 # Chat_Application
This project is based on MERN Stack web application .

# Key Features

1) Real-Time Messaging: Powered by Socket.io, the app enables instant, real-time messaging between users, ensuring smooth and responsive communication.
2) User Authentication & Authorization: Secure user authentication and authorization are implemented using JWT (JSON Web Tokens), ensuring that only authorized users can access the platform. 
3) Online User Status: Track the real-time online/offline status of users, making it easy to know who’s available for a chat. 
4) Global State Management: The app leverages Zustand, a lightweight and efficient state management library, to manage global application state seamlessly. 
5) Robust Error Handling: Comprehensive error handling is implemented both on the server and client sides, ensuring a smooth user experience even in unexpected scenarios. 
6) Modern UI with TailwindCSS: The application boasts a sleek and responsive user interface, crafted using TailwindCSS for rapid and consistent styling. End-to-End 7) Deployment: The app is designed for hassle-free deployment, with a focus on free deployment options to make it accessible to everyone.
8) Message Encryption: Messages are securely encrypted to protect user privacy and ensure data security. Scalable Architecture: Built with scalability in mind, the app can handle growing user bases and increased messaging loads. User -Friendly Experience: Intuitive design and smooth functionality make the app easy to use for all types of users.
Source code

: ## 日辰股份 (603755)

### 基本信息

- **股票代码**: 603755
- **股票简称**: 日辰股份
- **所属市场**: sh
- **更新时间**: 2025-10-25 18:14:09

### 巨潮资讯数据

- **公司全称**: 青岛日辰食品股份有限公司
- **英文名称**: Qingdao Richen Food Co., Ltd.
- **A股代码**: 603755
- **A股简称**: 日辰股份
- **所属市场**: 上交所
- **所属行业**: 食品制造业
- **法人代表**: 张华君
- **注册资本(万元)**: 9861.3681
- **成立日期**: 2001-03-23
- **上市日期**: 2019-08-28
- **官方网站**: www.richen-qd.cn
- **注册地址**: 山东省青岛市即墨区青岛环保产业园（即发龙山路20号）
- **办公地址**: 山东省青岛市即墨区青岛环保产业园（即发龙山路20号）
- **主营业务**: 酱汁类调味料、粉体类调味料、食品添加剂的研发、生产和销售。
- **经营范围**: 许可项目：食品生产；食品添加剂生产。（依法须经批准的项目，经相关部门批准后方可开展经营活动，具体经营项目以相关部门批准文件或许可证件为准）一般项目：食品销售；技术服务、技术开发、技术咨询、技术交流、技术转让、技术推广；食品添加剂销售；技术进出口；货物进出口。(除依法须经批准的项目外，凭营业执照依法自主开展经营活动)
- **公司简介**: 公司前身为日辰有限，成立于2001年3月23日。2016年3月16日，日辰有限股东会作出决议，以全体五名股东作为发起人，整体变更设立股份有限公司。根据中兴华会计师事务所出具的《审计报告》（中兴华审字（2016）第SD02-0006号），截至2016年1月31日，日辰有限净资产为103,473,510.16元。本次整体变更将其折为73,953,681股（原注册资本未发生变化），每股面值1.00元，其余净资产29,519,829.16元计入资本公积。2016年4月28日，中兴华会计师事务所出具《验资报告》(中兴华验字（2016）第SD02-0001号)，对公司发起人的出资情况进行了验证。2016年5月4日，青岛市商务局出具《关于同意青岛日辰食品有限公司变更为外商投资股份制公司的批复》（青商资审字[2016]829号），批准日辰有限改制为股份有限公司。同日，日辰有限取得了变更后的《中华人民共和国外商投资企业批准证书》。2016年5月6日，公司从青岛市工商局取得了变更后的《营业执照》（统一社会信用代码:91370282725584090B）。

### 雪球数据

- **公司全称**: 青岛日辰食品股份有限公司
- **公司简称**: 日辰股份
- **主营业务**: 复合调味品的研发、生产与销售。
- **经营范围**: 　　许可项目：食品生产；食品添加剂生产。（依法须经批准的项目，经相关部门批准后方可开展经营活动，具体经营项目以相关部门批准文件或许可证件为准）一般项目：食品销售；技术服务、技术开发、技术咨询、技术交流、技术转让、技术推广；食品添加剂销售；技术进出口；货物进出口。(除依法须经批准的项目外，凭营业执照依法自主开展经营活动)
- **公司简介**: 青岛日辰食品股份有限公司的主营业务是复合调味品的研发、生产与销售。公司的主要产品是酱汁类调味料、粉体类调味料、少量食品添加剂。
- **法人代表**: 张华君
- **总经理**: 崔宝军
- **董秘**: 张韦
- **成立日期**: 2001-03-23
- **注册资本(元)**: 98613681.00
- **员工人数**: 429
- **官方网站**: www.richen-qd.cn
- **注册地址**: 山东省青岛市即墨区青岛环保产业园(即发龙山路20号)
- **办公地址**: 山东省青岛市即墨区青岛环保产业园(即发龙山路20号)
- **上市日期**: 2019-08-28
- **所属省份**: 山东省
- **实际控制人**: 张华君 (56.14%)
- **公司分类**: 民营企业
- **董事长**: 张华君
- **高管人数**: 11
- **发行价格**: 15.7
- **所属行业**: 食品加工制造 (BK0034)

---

=-=-=

From the entries above, copy each line that holds "注册地址".

Result of the exercise>
- **注册地址**: 山东省青岛市即墨区青岛环保产业园（即发龙山路20号）
- **注册地址**: 山东省青岛市即墨区青岛环保产业园(即发龙山路20号)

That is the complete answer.